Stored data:
# # #

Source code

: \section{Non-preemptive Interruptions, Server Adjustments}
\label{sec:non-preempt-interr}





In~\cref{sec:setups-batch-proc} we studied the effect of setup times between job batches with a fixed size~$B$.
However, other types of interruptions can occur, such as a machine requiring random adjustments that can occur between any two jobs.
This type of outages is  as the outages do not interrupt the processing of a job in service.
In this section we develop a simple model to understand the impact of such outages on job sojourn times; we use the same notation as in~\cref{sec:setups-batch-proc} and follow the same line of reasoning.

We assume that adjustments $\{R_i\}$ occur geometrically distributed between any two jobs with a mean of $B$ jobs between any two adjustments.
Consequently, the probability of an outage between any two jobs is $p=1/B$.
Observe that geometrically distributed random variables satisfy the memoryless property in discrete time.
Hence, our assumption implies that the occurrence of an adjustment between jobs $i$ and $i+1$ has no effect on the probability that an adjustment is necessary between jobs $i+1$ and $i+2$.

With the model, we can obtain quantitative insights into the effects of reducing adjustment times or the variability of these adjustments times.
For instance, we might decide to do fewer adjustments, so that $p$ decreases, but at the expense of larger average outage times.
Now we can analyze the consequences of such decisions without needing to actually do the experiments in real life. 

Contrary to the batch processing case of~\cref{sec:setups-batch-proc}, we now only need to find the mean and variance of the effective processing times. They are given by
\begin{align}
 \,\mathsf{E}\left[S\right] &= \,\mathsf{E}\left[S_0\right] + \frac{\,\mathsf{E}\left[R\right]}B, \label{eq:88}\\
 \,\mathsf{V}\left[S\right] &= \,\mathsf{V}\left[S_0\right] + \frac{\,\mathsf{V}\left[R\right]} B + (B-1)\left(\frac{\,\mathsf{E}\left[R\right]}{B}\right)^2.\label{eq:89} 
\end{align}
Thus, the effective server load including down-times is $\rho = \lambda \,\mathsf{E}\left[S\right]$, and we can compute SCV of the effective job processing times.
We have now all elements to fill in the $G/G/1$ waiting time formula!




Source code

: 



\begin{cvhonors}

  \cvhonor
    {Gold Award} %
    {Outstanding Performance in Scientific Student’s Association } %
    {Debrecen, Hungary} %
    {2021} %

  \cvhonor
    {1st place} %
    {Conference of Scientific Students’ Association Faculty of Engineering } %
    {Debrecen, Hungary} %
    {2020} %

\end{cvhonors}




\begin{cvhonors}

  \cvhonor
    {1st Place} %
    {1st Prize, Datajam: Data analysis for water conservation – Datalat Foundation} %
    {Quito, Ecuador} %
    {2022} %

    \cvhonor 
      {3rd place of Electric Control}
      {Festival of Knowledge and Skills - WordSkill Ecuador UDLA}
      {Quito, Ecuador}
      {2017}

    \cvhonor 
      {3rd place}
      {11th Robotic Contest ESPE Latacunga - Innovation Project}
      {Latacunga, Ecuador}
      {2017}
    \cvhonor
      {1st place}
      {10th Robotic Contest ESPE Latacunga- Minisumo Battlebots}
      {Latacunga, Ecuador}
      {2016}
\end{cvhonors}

# # #

* _WORK TO BE COMPLETED_
Reproduce all of the data. Leave every line unchanged.

* _EXERCISE SOLUTION_
Source code

: \section{Non-preemptive Interruptions, Server Adjustments}
\label{sec:non-preempt-interr}





In~\cref{sec:setups-batch-proc} we studied the effect of setup times between job batches with a fixed size~$B$.
However, other types of interruptions can occur, such as a machine requiring random adjustments that can occur between any two jobs.
This type of outages is  as the outages do not interrupt the processing of a job in service.
In this section we develop a simple model to understand the impact of such outages on job sojourn times; we use the same notation as in~\cref{sec:setups-batch-proc} and follow the same line of reasoning.

We assume that adjustments $\{R_i\}$ occur geometrically distributed between any two jobs with a mean of $B$ jobs between any two adjustments.
Consequently, the probability of an outage between any two jobs is $p=1/B$.
Observe that geometrically distributed random variables satisfy the memoryless property in discrete time.
Hence, our assumption implies that the occurrence of an adjustment between jobs $i$ and $i+1$ has no effect on the probability that an adjustment is necessary between jobs $i+1$ and $i+2$.

With the model, we can obtain quantitative insights into the effects of reducing adjustment times or the variability of these adjustments times.
For instance, we might decide to do fewer adjustments, so that $p$ decreases, but at the expense of larger average outage times.
Now we can analyze the consequences of such decisions without needing to actually do the experiments in real life. 

Contrary to the batch processing case of~\cref{sec:setups-batch-proc}, we now only need to find the mean and variance of the effective processing times. They are given by
\begin{align}
 \,\mathsf{E}\left[S\right] &= \,\mathsf{E}\left[S_0\right] + \frac{\,\mathsf{E}\left[R\right]}B, \label{eq:88}\\
 \,\mathsf{V}\left[S\right] &= \,\mathsf{V}\left[S_0\right] + \frac{\,\mathsf{V}\left[R\right]} B + (B-1)\left(\frac{\,\mathsf{E}\left[R\right]}{B}\right)^2.\label{eq:89} 
\end{align}
Thus, the effective server load including down-times is $\rho = \lambda \,\mathsf{E}\left[S\right]$, and we can compute SCV of the effective job processing times.
We have now all elements to fill in the $G/G/1$ waiting time formula!




Source code

: 



\begin{cvhonors}

  \cvhonor
    {Gold Award} %
    {Outstanding Performance in Scientific Student’s Association } %
    {Debrecen, Hungary} %
    {2021} %

  \cvhonor
    {1st place} %
    {Conference of Scientific Students’ Association Faculty of Engineering } %
    {Debrecen, Hungary} %
    {2020} %

\end{cvhonors}




\begin{cvhonors}

  \cvhonor
    {1st Place} %
    {1st Prize, Datajam: Data analysis for water conservation – Datalat Foundation} %
    {Quito, Ecuador} %
    {2022} %

    \cvhonor 
      {3rd place of Electric Control}
      {Festival of Knowledge and Skills - WordSkill Ecuador UDLA}
      {Quito, Ecuador}
      {2017}

    \cvhonor 
      {3rd place}
      {11th Robotic Contest ESPE Latacunga - Innovation Project}
      {Latacunga, Ecuador}
      {2017}
    \cvhonor
      {1st place}
      {10th Robotic Contest ESPE Latacunga- Minisumo Battlebots}
      {Latacunga, Ecuador}
      {2016}
\end{cvhonors}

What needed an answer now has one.